Despite having two albums and several EPs in his catalogue, Mancunian singer-songwriter Minute Taker’s To Love Somebody Melancholy is not a compilation gig or even a tour of an album. The show is a carefully structured song-cycle featuring thirteen songs that collectively tell a single story. It also feels like a mini-orchestra is playing rather than a solo artist. Minute Taker (Ben McGarvey’s stage name) is joined on-stage by four other musicians, playing between them the cello, violin, viola, drums and synths as well as providing backing vocals. The collective seems perfectly rehearsed and their musical skills combine to create rousing ethereal soundscapes that equal more than the sum of their parts. Minute Taker’s inspirations – Tori Amos, Kate Bush, David Bowie and Björk – are evident in the otherwordly, atmospheric production and haunting vocals.

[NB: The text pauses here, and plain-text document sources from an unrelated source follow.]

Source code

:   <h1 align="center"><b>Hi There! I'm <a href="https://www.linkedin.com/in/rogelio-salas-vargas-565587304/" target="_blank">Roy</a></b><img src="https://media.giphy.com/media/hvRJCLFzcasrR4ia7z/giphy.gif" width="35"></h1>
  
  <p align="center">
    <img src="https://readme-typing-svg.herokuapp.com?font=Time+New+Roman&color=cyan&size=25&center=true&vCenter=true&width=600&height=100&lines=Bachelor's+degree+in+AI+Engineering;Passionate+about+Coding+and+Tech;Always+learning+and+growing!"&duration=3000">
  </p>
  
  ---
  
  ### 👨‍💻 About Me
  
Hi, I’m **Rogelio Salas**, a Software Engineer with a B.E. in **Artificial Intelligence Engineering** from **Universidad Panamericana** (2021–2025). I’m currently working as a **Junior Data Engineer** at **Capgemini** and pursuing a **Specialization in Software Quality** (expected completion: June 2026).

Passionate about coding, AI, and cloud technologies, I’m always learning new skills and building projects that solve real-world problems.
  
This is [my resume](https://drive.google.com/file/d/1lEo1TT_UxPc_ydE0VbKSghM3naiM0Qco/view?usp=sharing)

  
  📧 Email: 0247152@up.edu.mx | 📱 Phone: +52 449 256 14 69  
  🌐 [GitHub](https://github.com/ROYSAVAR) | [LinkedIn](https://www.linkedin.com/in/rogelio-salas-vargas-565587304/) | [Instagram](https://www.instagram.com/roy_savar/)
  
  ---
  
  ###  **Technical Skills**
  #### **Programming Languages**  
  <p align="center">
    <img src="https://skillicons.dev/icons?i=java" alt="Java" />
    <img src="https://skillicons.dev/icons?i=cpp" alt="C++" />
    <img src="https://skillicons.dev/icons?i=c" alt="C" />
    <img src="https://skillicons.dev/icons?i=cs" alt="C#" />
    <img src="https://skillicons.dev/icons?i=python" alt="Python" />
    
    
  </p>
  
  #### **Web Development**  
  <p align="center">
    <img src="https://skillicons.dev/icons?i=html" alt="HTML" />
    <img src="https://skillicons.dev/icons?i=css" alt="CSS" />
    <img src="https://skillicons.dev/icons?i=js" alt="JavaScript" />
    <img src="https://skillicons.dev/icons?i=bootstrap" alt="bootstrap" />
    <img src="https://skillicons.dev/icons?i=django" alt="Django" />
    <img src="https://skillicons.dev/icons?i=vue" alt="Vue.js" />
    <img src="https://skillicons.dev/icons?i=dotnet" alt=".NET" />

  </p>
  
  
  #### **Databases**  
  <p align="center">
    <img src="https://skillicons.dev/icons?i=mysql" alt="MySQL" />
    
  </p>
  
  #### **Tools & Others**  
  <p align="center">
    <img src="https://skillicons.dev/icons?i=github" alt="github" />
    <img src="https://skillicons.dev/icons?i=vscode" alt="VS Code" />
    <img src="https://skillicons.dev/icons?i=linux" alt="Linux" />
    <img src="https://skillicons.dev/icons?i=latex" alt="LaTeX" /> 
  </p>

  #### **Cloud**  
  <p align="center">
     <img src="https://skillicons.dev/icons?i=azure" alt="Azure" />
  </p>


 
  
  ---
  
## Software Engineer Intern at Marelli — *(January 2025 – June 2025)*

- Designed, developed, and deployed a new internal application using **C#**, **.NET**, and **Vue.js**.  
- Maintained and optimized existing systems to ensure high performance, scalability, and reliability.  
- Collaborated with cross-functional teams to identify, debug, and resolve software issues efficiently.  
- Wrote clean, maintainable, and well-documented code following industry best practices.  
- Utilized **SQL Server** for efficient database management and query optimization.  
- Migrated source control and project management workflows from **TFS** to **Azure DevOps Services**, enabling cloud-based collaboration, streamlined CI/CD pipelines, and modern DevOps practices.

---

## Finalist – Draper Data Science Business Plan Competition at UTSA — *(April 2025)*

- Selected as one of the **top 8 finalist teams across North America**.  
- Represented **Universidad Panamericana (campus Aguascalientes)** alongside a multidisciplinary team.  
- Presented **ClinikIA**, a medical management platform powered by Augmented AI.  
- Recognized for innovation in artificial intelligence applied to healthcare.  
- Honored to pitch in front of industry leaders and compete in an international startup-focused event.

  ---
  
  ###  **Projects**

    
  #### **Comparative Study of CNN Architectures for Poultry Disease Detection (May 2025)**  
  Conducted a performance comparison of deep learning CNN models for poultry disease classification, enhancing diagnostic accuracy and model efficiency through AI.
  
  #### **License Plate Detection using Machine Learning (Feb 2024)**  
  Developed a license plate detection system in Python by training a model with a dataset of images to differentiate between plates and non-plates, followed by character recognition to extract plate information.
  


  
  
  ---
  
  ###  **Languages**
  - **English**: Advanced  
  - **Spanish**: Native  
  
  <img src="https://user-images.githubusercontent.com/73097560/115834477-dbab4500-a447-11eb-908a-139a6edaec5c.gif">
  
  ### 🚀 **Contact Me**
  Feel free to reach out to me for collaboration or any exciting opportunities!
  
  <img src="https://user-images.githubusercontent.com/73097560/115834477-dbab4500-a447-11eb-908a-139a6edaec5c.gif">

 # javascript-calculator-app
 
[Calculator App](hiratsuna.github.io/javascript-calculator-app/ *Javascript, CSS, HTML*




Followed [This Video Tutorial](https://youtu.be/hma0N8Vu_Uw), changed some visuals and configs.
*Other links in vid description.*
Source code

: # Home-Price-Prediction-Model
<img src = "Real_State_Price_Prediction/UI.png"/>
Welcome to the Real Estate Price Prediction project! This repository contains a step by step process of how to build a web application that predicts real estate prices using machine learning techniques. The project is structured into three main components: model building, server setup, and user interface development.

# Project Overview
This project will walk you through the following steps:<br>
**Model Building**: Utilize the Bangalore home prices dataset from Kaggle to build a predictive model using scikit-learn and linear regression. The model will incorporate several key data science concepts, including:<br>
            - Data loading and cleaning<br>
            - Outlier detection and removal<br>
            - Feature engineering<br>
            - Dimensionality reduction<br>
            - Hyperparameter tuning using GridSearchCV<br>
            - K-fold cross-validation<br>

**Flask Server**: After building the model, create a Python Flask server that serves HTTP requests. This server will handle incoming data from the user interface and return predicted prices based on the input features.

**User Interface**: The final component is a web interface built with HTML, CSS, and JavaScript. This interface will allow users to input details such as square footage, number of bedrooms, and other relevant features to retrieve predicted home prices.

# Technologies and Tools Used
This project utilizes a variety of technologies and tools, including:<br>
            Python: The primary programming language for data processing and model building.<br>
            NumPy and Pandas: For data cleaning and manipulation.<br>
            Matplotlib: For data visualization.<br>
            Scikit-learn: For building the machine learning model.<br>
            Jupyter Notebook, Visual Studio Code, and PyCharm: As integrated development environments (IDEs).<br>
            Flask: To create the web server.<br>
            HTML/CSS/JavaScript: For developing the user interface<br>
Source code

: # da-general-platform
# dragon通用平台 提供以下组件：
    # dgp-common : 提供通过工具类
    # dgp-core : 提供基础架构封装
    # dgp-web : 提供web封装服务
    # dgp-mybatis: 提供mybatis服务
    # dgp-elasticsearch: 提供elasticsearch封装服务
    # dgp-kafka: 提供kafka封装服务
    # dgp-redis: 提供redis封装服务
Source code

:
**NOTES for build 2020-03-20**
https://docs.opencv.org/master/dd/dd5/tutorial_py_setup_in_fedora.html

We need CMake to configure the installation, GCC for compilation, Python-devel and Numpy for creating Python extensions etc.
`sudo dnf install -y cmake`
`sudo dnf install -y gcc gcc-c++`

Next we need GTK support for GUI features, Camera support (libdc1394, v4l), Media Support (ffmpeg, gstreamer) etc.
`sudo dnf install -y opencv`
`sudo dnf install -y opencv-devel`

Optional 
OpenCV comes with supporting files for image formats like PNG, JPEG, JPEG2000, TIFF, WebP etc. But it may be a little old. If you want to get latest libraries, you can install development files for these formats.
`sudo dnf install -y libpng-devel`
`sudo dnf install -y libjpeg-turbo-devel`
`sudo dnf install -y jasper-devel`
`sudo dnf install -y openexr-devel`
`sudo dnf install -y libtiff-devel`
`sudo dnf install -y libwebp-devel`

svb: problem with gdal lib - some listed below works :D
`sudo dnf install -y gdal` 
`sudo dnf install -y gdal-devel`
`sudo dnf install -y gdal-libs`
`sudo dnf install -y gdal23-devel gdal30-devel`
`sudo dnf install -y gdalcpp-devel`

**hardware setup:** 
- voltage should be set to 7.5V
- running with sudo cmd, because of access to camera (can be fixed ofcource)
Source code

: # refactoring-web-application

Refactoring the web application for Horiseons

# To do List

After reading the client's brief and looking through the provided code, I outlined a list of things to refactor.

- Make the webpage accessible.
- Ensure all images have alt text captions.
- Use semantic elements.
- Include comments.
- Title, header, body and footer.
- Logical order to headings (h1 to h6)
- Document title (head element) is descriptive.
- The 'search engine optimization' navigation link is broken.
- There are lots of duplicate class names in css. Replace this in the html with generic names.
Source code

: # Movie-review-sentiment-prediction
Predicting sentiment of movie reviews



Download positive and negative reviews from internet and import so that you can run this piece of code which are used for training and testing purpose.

There is, however, another contributor whose talents form a key aspect of this piece – Ana Stefaniak, an award-winning animator whose images adorn a giant book-shaped projector and provide us with a beautiful visual representation of the song cycle’s storyline. Influenced by Japanese anime and including scenic photography and digital manipulation, the accompanying film is as much part of To Love Somebody Melancholy as Minute Taker’s music. The soporific vocals and forlorn lyrics dance us through this story, while visually it is represented in surreal, kaleidoscopic images and delicately rendered gothic fairytale figures. Glasgow’s Websters Theatre is also an especially apt venue with its grand ecclesiastical exterior and moody, intimate performance space inside.

The narrative itself focuses on a relationship and its troubled trajectory, pulled apart by the presence of a third figure – a mysterious entity who takes hold of one half of the couple, enticing him with bouts of creative artistry, but followed with pain and infectious loneliness. The performance is part of the Scottish Mental Health Arts & Film Festival and the connection to the subject becomes clear as the demonic character from the story, along with the dark bile-splodges and inky raindrops represent depression or melancholia. Alternatively, the story can be seen as an allegory of other issues such as addiction or the AIDS epidemic.

Although the subject-matter is important and the musical talent self-evident, the show may, for some, feel a little repetitive in places and could perhaps have been condensed to a smaller set, with more variety in tempo and possibly more energy and vibrancy from the calmly-rolling supporting images. However, this might interfere with the intended atmosphere – that of dark, reflective melancholia. The mellifluous vocals and near-monochromatic visuals are needed to convey the nihilistic feel of the central story.

To Love Somebody Melancholy is a carefully crafted piece of unearthly, moving music and often hypnotic animation that opens up a story familiar to many. The attempt to shine a spotlight on mental health awareness is also admirable and, according to this Glasgow audience during the post-show Q+A session, achieves its intentions.